### Available records

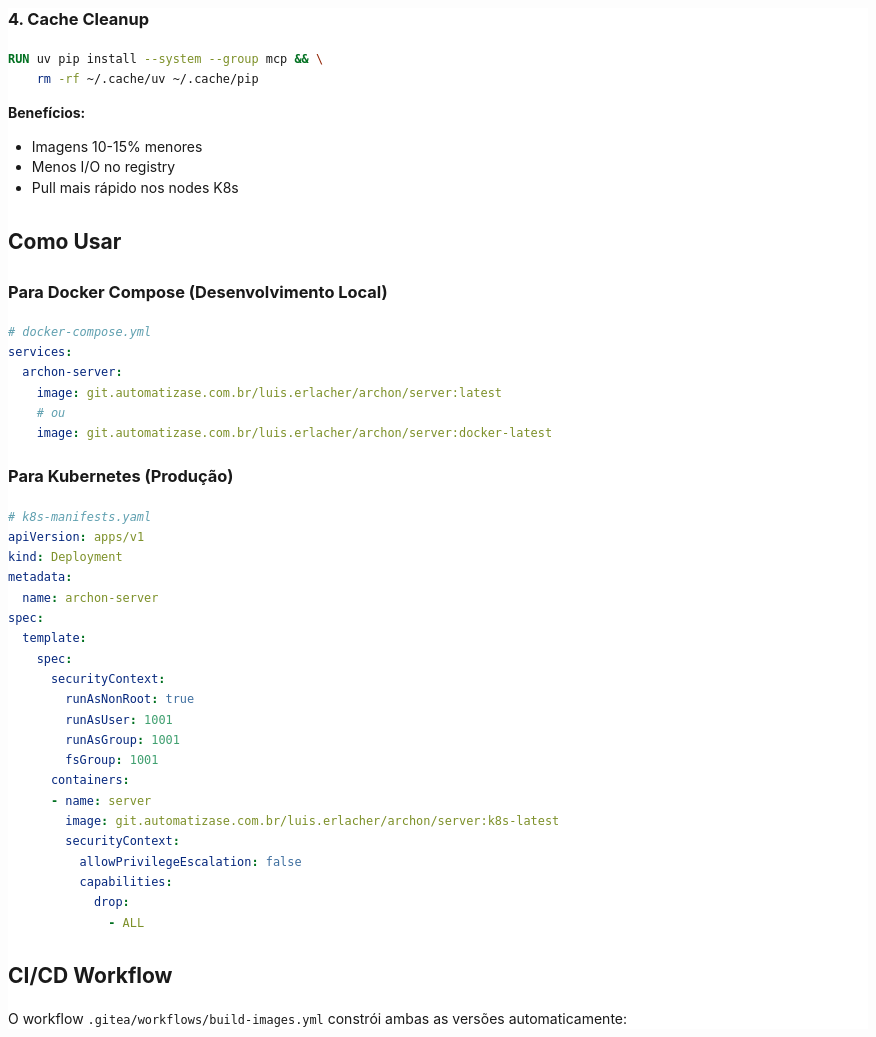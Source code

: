 ### 4. Cache Cleanup
```dockerfile
RUN uv pip install --system --group mcp && \
    rm -rf ~/.cache/uv ~/.cache/pip
```

**Benefícios:**
- Imagens 10-15% menores
- Menos I/O no registry
- Pull mais rápido nos nodes K8s

## Como Usar

### Para Docker Compose (Desenvolvimento Local)
```yaml
# docker-compose.yml
services:
  archon-server:
    image: git.automatizase.com.br/luis.erlacher/archon/server:latest
    # ou
    image: git.automatizase.com.br/luis.erlacher/archon/server:docker-latest
```

### Para Kubernetes (Produção)
```yaml
# k8s-manifests.yaml
apiVersion: apps/v1
kind: Deployment
metadata:
  name: archon-server
spec:
  template:
    spec:
      securityContext:
        runAsNonRoot: true
        runAsUser: 1001
        runAsGroup: 1001
        fsGroup: 1001
      containers:
      - name: server
        image: git.automatizase.com.br/luis.erlacher/archon/server:k8s-latest
        securityContext:
          allowPrivilegeEscalation: false
          capabilities:
            drop:
              - ALL
```

## CI/CD Workflow

O workflow `.gitea/workflows/build-images.yml` constrói ambas as versões automaticamente:
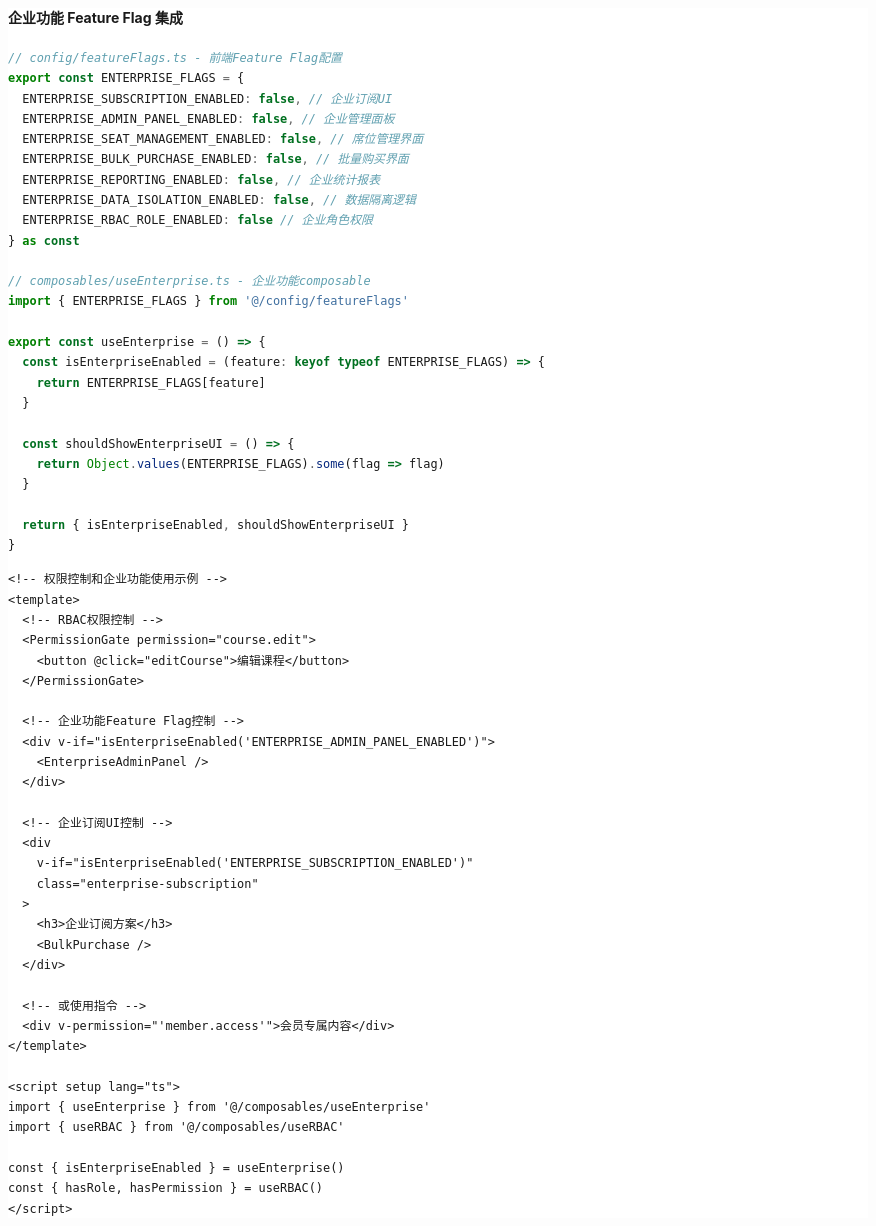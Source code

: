 #### 企业功能 Feature Flag 集成

```typescript
// config/featureFlags.ts - 前端Feature Flag配置
export const ENTERPRISE_FLAGS = {
  ENTERPRISE_SUBSCRIPTION_ENABLED: false, // 企业订阅UI
  ENTERPRISE_ADMIN_PANEL_ENABLED: false, // 企业管理面板
  ENTERPRISE_SEAT_MANAGEMENT_ENABLED: false, // 席位管理界面
  ENTERPRISE_BULK_PURCHASE_ENABLED: false, // 批量购买界面
  ENTERPRISE_REPORTING_ENABLED: false, // 企业统计报表
  ENTERPRISE_DATA_ISOLATION_ENABLED: false, // 数据隔离逻辑
  ENTERPRISE_RBAC_ROLE_ENABLED: false // 企业角色权限
} as const

// composables/useEnterprise.ts - 企业功能composable
import { ENTERPRISE_FLAGS } from '@/config/featureFlags'

export const useEnterprise = () => {
  const isEnterpriseEnabled = (feature: keyof typeof ENTERPRISE_FLAGS) => {
    return ENTERPRISE_FLAGS[feature]
  }

  const shouldShowEnterpriseUI = () => {
    return Object.values(ENTERPRISE_FLAGS).some(flag => flag)
  }

  return { isEnterpriseEnabled, shouldShowEnterpriseUI }
}
```

```vue
<!-- 权限控制和企业功能使用示例 -->
<template>
  <!-- RBAC权限控制 -->
  <PermissionGate permission="course.edit">
    <button @click="editCourse">编辑课程</button>
  </PermissionGate>

  <!-- 企业功能Feature Flag控制 -->
  <div v-if="isEnterpriseEnabled('ENTERPRISE_ADMIN_PANEL_ENABLED')">
    <EnterpriseAdminPanel />
  </div>

  <!-- 企业订阅UI控制 -->
  <div
    v-if="isEnterpriseEnabled('ENTERPRISE_SUBSCRIPTION_ENABLED')"
    class="enterprise-subscription"
  >
    <h3>企业订阅方案</h3>
    <BulkPurchase />
  </div>

  <!-- 或使用指令 -->
  <div v-permission="'member.access'">会员专属内容</div>
</template>

<script setup lang="ts">
import { useEnterprise } from '@/composables/useEnterprise'
import { useRBAC } from '@/composables/useRBAC'

const { isEnterpriseEnabled } = useEnterprise()
const { hasRole, hasPermission } = useRBAC()
</script>
```

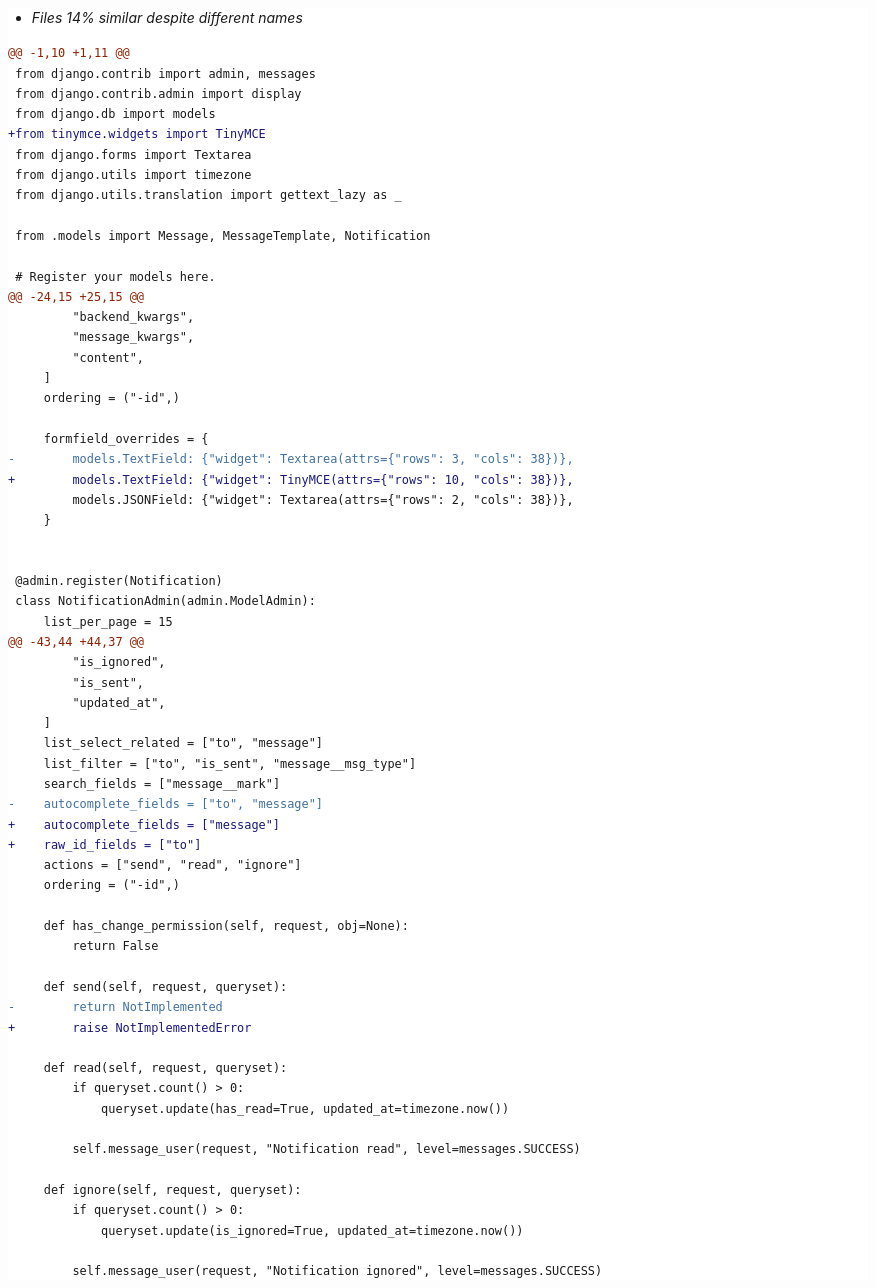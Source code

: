  * *Files 14% similar despite different names*

```diff
@@ -1,10 +1,11 @@
 from django.contrib import admin, messages
 from django.contrib.admin import display
 from django.db import models
+from tinymce.widgets import TinyMCE
 from django.forms import Textarea
 from django.utils import timezone
 from django.utils.translation import gettext_lazy as _
 
 from .models import Message, MessageTemplate, Notification
 
 # Register your models here.
@@ -24,15 +25,15 @@
         "backend_kwargs",
         "message_kwargs",
         "content",
     ]
     ordering = ("-id",)
 
     formfield_overrides = {
-        models.TextField: {"widget": Textarea(attrs={"rows": 3, "cols": 38})},
+        models.TextField: {"widget": TinyMCE(attrs={"rows": 10, "cols": 38})},
         models.JSONField: {"widget": Textarea(attrs={"rows": 2, "cols": 38})},
     }
 
 
 @admin.register(Notification)
 class NotificationAdmin(admin.ModelAdmin):
     list_per_page = 15
@@ -43,44 +44,37 @@
         "is_ignored",
         "is_sent",
         "updated_at",
     ]
     list_select_related = ["to", "message"]
     list_filter = ["to", "is_sent", "message__msg_type"]
     search_fields = ["message__mark"]
-    autocomplete_fields = ["to", "message"]
+    autocomplete_fields = ["message"]
+    raw_id_fields = ["to"]
     actions = ["send", "read", "ignore"]
     ordering = ("-id",)
 
     def has_change_permission(self, request, obj=None):
         return False
 
     def send(self, request, queryset):
-        return NotImplemented
+        raise NotImplementedError
 
     def read(self, request, queryset):
         if queryset.count() > 0:
             queryset.update(has_read=True, updated_at=timezone.now())
 
         self.message_user(request, "Notification read", level=messages.SUCCESS)
 
     def ignore(self, request, queryset):
         if queryset.count() > 0:
             queryset.update(is_ignored=True, updated_at=timezone.now())
 
         self.message_user(request, "Notification ignored", level=messages.SUCCESS)
```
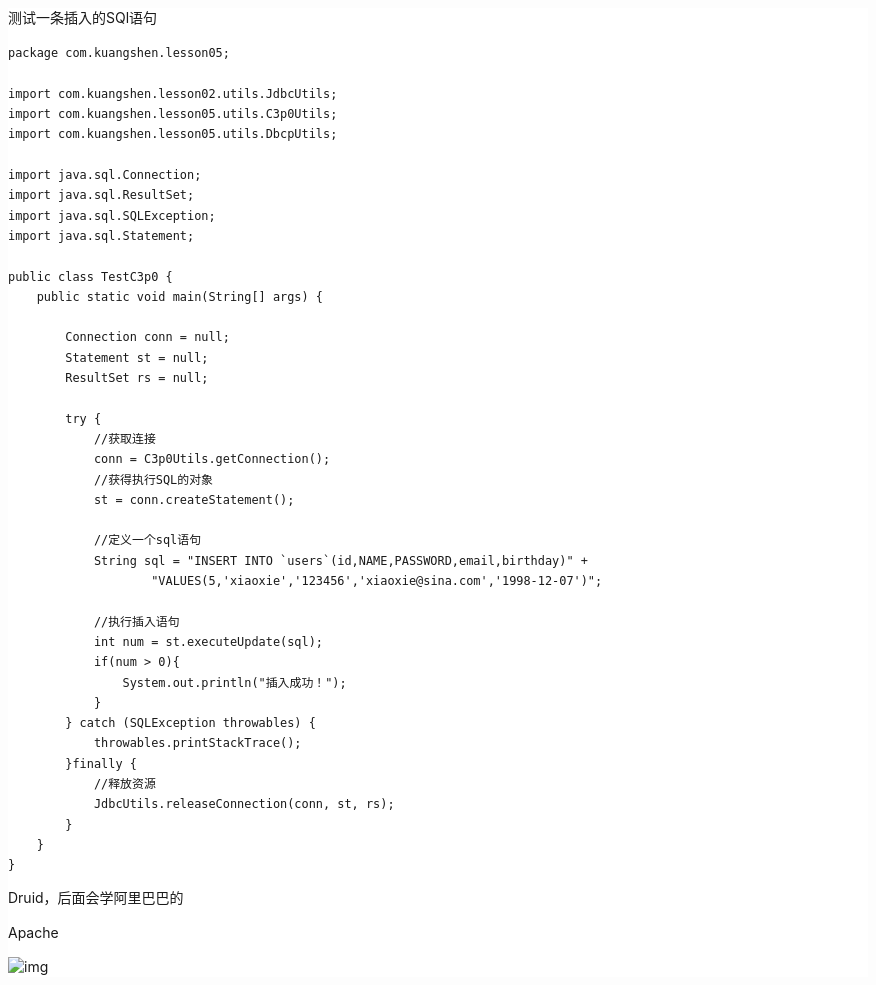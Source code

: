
 ```
```

测试一条插入的SQl语句

```
package com.kuangshen.lesson05;

import com.kuangshen.lesson02.utils.JdbcUtils;
import com.kuangshen.lesson05.utils.C3p0Utils;
import com.kuangshen.lesson05.utils.DbcpUtils;

import java.sql.Connection;
import java.sql.ResultSet;
import java.sql.SQLException;
import java.sql.Statement;

public class TestC3p0 {
    public static void main(String[] args) {

        Connection conn = null;
        Statement st = null;
        ResultSet rs = null;

        try {
            //获取连接
            conn = C3p0Utils.getConnection();
            //获得执行SQL的对象
            st = conn.createStatement();

            //定义一个sql语句
            String sql = "INSERT INTO `users`(id,NAME,PASSWORD,email,birthday)" +
                    "VALUES(5,'xiaoxie','123456','xiaoxie@sina.com','1998-12-07')";

            //执行插入语句
            int num = st.executeUpdate(sql);
            if(num > 0){
                System.out.println("插入成功！");
            }
        } catch (SQLException throwables) {
            throwables.printStackTrace();
        }finally {
            //释放资源
            JdbcUtils.releaseConnection(conn, st, rs);
        }
    }
}
```

Druid，后面会学阿里巴巴的

Apache

![img](https://i.loli.net/2020/11/17/MsAmB2GXP4f1vRl.png)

### Problem
Wherever a line above contains the string "JdbcUtils", count it; then give the total alone.

### Final answer
2